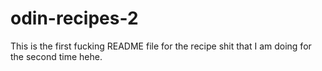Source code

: # odin-recipes-2

This is the first fucking README file for the recipe shit that I am doing for the second time hehe.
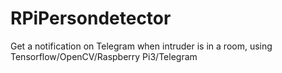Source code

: # RPiPersondetector
Get a notification on Telegram when intruder is in a room, using Tensorflow/OpenCV/Raspberry Pi3/Telegram
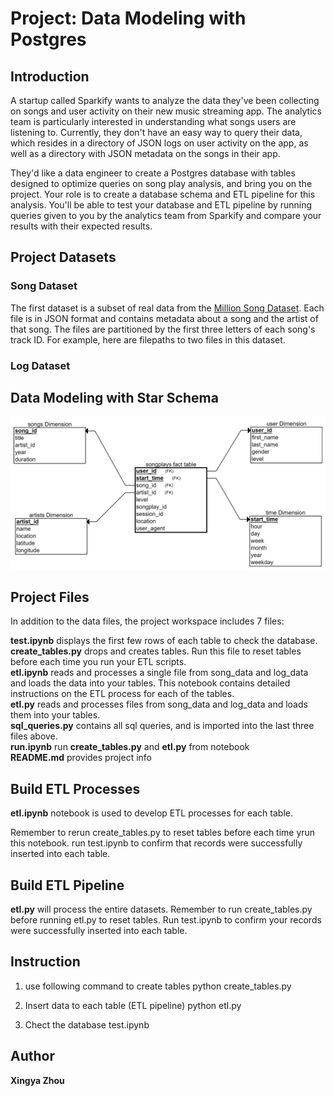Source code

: # Project: Data Modeling with Postgres

## Introduction

A startup called Sparkify wants to analyze the data they've been collecting on songs and user activity on their new music streaming app. The analytics team is particularly interested in understanding what songs users are listening to. Currently, they don't have an easy way to query their data, which resides in a directory of JSON logs on user activity on the app, as well as a directory with JSON metadata on the songs in their app.

They'd like a data engineer to create a Postgres database with tables designed to optimize queries on song play analysis, and bring you on the project. Your role is to create a database schema and ETL pipeline for this analysis. You'll be able to test your database and ETL pipeline by running queries given to you by the analytics team from Sparkify and compare your results with their expected results.

## Project Datasets

### Song Dataset

The first dataset is a subset of real data from the [Million Song Dataset](http://millionsongdataset.com/).
Each file is in JSON format and contains metadata about a song and the artist of that song. The files are partitioned by the first three letters of each song's track ID. For example, here are filepaths to two files in this dataset.

### Log Dataset

## Data Modeling with Star Schema

![Star Schema for Song Play Analysis!](./song_play_analysis_with_star_schema.png "Star Schema for Song Play Analysis")


## Project Files

In addition to the data files, the project workspace includes 7 files:

**test.ipynb**  displays the first few rows of each table to check the database. <br>
**create_tables.py**  drops and creates tables. Run this file to reset  tables before each time you run your ETL scripts. <br>
**etl.ipynb**  reads and processes a single file from song_data and log_data and loads the data into your tables. This notebook contains detailed instructions on the ETL process for each of the tables.<br>
**etl.py**  reads and processes files from song_data and log_data and loads them into your tables. <br>
**sql_queries.py**  contains all sql queries, and is imported into the last three files above.<br>
**run.ipynb**  run **create_tables.py** and **etl.py** from notebook<br>
**README.md** provides project info

## Build ETL Processes

**etl.ipynb** notebook is used to develop ETL processes for each table. 

Remember to rerun create_tables.py to reset tables before each time yrun this notebook.
run test.ipynb to confirm that records were successfully inserted into each table. 

## Build ETL Pipeline

**etl.py** will process the entire datasets.
Remember to run create_tables.py before running etl.py to reset tables. 
Run test.ipynb to confirm your records were successfully inserted into each table.

## Instruction

1. use following command to create tables
    python create_tables.py
    
2. Insert data to each table (ETL pipeline)
    python etl.py
    
3. Chect the database
    test.ipynb
    
## Author

**Xingya Zhou**
    



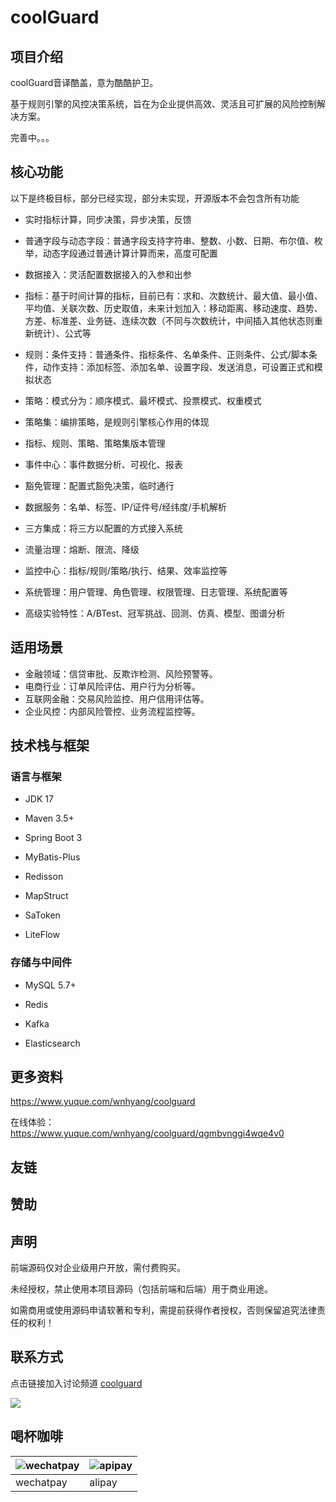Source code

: # coolGuard

## 项目介绍

coolGuard音译酷盖，意为酷酷护卫。

基于规则引擎的风控决策系统，旨在为企业提供高效、灵活且可扩展的风险控制解决方案。

完善中。。。

## 核心功能

以下是终极目标，部分已经实现，部分未实现，开源版本不会包含所有功能

- 实时指标计算，同步决策，异步决策，反馈

- 普通字段与动态字段：普通字段支持字符串、整数、小数、日期、布尔值、枚举，动态字段通过普通计算计算而来，高度可配置

- 数据接入：灵活配置数据接入的入参和出参

- 指标：基于时间计算的指标，目前已有：求和、次数统计、最大值、最小值、平均值、关联次数、历史取值，未来计划加入：移动距离、移动速度、趋势、方差、标准差、业务链、连续次数（不同与次数统计，中间插入其他状态则重新统计）、公式等

- 规则：条件支持：普通条件、指标条件、名单条件、正则条件、公式/脚本条件，动作支持：添加标签、添加名单、设置字段、发送消息，可设置正式和模拟状态

- 策略：模式分为：顺序模式、最坏模式、投票模式、权重模式

- 策略集：编排策略，是规则引擎核心作用的体现

- 指标、规则、策略、策略集版本管理

- 事件中心：事件数据分析、可视化、报表

- 豁免管理：配置式豁免决策，临时通行

- 数据服务：名单、标签、IP/证件号/经纬度/手机解析

- 三方集成：将三方以配置的方式接入系统

- 流量治理：熔断、限流、降级

- 监控中心：指标/规则/策略/执行、结果、效率监控等

- 系统管理：用户管理、角色管理、权限管理、日志管理、系统配置等

- 高级实验特性：A/BTest、冠军挑战、回测、仿真、模型、图谱分析

## 适用场景

+ 金融领域：信贷审批、反欺诈检测、风险预警等。
+ 电商行业：订单风险评估、用户行为分析等。
+ 互联网金融：交易风险监控、用户信用评估等。
+ 企业风控：内部风险管控、业务流程监控等。

## 技术栈与框架

### 语言与框架

- JDK 17

- Maven 3.5+

- Spring Boot 3

- MyBatis-Plus

- Redisson

- MapStruct

- SaToken

- LiteFlow

### 存储与中间件

- MySQL 5.7+

- Redis

- Kafka

- Elasticsearch

## 更多资料

https://www.yuque.com/wnhyang/coolguard

在线体验：https://www.yuque.com/wnhyang/coolguard/qgmbvnggi4wqe4v0

## 友链

## 赞助

## 声明

前端源码仅对企业级用户开放，需付费购买。 

未经授权，禁止使用本项目源码（包括前端和后端）用于商业用途。

如需商用或使用源码申请软著和专利，需提前获得作者授权，否则保留追究法律责任的权利！

## 联系方式

点击链接加入讨论频道 [coolguard](https://pd.qq.com/s/crz7xwtsg)

![](https://wnhyang.github.io/images/wechat_channel.webp)

## 喝杯咖啡

| ![wechatpay](https://wnhyang.github.io/images/wechatpay.webp) | ![apipay](https://wnhyang.github.io/images/alipay.webp) |
|---------------------------------------------------------------|---------------------------------------------------------|
| wechatpay                                                     | alipay                                                  |





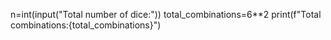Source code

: n=int(input("Total number of dice:"))
total_combinations=6**2
print(f"Total combinations:{total_combinations}")
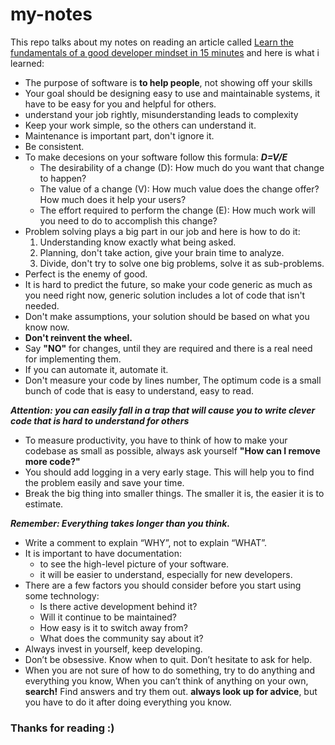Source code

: # my-notes
This repo talks about my notes on reading an article called [Learn the fundamentals of a good developer mindset in 15 minutes](https://www.freecodecamp.org/news/learn-the-fundamentals-of-a-good-developer-mindset-in-15-minutes-81321ab8a682/)
and here is what i learned:
- The purpose of software is **to help people**, not showing off your skills
- Your goal should be designing easy to use and maintainable systems, it have to be easy for you and helpful for others.
- understand your job rightly, misunderstanding leads to complexity
- Keep your work simple, so the others can understand it.
- Maintenance is important part, don't ignore it.
- Be consistent.  
- To make decesions on your software follow this formula: ***D=V/E*** 
    - The desirability of a change (D): How much do you want that change to happen?
    - The value of a change (V): How much value does the change offer? How much does it help your users?
    - The effort required to perform the change (E): How much work will you need to do to accomplish this change?
- Problem solving plays a big part in our job and here is how to do it:
    1. Understanding know exactly what being asked.
    1. Planning, don't take action, give your brain time to analyze.
    1. Divide, don't try to solve one big problems, solve it as sub-problems.
- Perfect is the enemy of good.
- It is hard to predict the future, so make your code generic as much as you need right now, generic solution includes a lot of code that isn't needed.
- Don't make assumptions, your solution should be based on what you know now.
- **Don't reinvent the wheel.** 
- Say **"NO"** for changes, until they are required and there is a real need for implementing them.
- If you can automate it, automate it.
- Don't measure your code by lines number, The optimum code is a small bunch of code that is easy to understand, easy to read. 

***Attention: you can easily fall in a trap that will cause you to write clever code that is hard to understand for others***

- To measure productivity, you have to think of how to make your codebase as small as possible, always ask yourself **"How can I remove more code?"**
- You should add logging in a very early stage. This will help you to find the problem easily and save your time.
- Break the big thing into smaller things. The smaller it is, the easier it is to estimate.

***Remember:
Everything takes longer than you think.***
- Write a comment to explain “WHY”, not to explain “WHAT”.
- It is important to have documentation:
    - to see the high-level picture of your software.
    - it will be easier to understand, especially for new developers.
- There are a few factors you should consider before you start using some technology:
    - Is there active development behind it?
    - Will it continue to be maintained?
    - How easy is it to switch away from?
    - What does the community say about it?
- Always invest in yourself, keep developing.
- Don’t be obsessive. Know when to quit. Don’t hesitate to ask for help.
- When you are not sure of how to do something, try to do anything and everything you know, When you can’t think of anything on your own, **search!** Find answers and try them out. **always look up for advice**, but you have to do it after doing everything you know.
### Thanks for reading :)





    
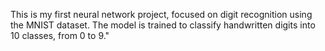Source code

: This is my first neural network project, focused on digit recognition using the MNIST dataset. The model is trained to classify handwritten digits into 10 classes, from 0 to 9."
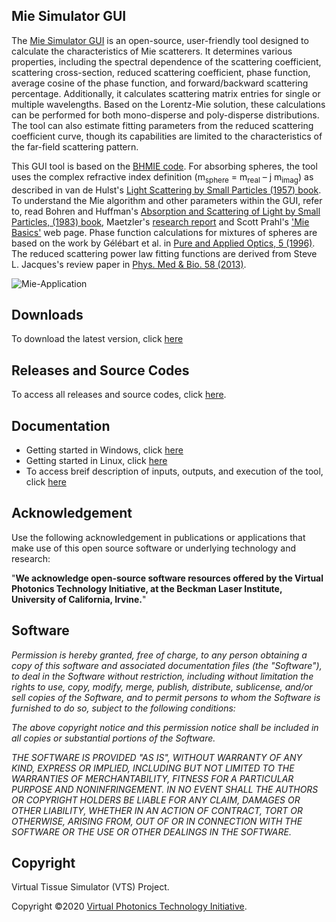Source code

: ## Mie Simulator GUI
The [Mie Simulator GUI](https://github.com/VirtualPhotonics/MieSimulatorGUI/wiki) is an open-source, user-friendly tool designed to calculate the characteristics of Mie scatterers. It determines various properties, including the spectral dependence of the scattering coefficient, scattering cross-section, reduced scattering coefficient, phase function, average cosine of the phase function, and forward/backward scattering percentage. Additionally, it calculates scattering matrix entries for single or multiple wavelengths. Based on the Lorentz-Mie solution, these calculations can be performed for both mono-disperse and poly-disperse distributions. The tool can also estimate fitting parameters from the reduced scattering coefficient curve, though its capabilities are limited to the characteristics of the far-field scattering pattern. 

This GUI tool is based on the [BHMIE code](https://onlinelibrary.wiley.com/doi/book/10.1002/9783527618156). For absorbing spheres, the tool uses the complex refractive index definition (m<sub>sphere</sub> = m<sub>real</sub> – j m<sub>imag</sub>) as described in van de Hulst's [Light Scattering by Small Particles (1957) book](https://books.google.com/books?id=PlHfPMVAFRcC&source=gbs_navlinks_s). To understand the Mie algorithm and other parameters within the GUI, refer to, read Bohren and Huffman's [Absorption and Scattering of Light by Small Particles, (1983) book](https://onlinelibrary.wiley.com/doi/book/10.1002/9783527618156), Maetzler's [research report](http://www.atmo.arizona.edu/students/courselinks/spring09/atmo656b/maetzler_mie_v2.pdf) and Scott Prahl's ['Mie Basics'](https://miepython.readthedocs.io/en/latest/01_basics.html#) web page. Phase function calculations for mixtures of spheres are based on the work by Gélébart et al. in [Pure and Applied Optics, 5 (1996)](https://iopscience.iop.org/article/10.1088/0963-9659/5/4/005/meta). The reduced scattering power law fitting functions are derived from  Steve L. Jacques's review paper in [Phys. Med & Bio. 58 (2013)](https://iopscience.iop.org/article/10.1088/0031-9155/58/11/R37).

![Mie-Application](https://github.com/VirtualPhotonics/MieSimulatorGUI/wiki/images/Mie-Simulator-GUI-Screenshot.png)

## Downloads
To download the latest version, click [here](https://github.com/VirtualPhotonics/MieSimulatorGUI/wiki/Downloads)

## Releases and Source Codes
To access all releases and source codes, click [here](https://github.com/VirtualPhotonics/MieSimulatorGUI/releases). 

## Documentation
 * Getting started in Windows, click [here](https://github.com/VirtualPhotonics/MieSimulatorGUI/wiki/Getting-Started-in-Windows)
 * Getting started in Linux, click [here](https://github.com/VirtualPhotonics/MieSimulatorGUI/wiki/Getting-Started-in-Linux)
 * To access breif description of inputs, outputs, and execution of the tool, click [here](https://github.com/VirtualPhotonics/MieSimulatorGUI/wiki/Mie-Simulator-GUI-Running-Application)

## Acknowledgement
Use the following acknowledgement in publications or applications that make use of this open source software or underlying technology and research:

"__We acknowledge open-source software resources offered by the Virtual Photonics Technology Initiative, at the Beckman Laser Institute, University of California, Irvine.__"

## Software
_Permission is hereby granted, free of charge, to any person obtaining a copy of this software and associated documentation files (the "Software"), to deal in the Software without restriction, including without limitation the rights to use, copy, modify, merge, publish, distribute, sublicense, and/or sell copies of the Software, and to permit persons to whom the Software is furnished to do so, subject to the following conditions:_

_The above copyright notice and this permission notice shall be included in all copies or substantial portions of the Software._

_THE SOFTWARE IS PROVIDED "AS IS", WITHOUT WARRANTY OF ANY KIND, EXPRESS OR IMPLIED, INCLUDING BUT NOT LIMITED TO THE WARRANTIES OF MERCHANTABILITY, FITNESS FOR A PARTICULAR PURPOSE AND NONINFRINGEMENT. IN NO EVENT SHALL THE AUTHORS OR COPYRIGHT HOLDERS BE LIABLE FOR ANY CLAIM, DAMAGES OR OTHER LIABILITY, WHETHER IN AN ACTION OF CONTRACT, TORT OR OTHERWISE, ARISING FROM, OUT OF OR IN CONNECTION WITH THE SOFTWARE OR THE USE OR OTHER DEALINGS IN THE SOFTWARE._

## Copyright
Virtual Tissue Simulator (VTS) Project.

Copyright ©2020 [Virtual Photonics Technology Initiative](https://virtualphotonics.org/).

######

Scan the entries above, and wherever a line holds the string "wechatpay", copy it.

■ **Answer section**
| ![wechatpay](https://wnhyang.github.io/images/wechatpay.webp) | ![apipay](https://wnhyang.github.io/images/alipay.webp) |
| wechatpay                                                     | alipay                                                  |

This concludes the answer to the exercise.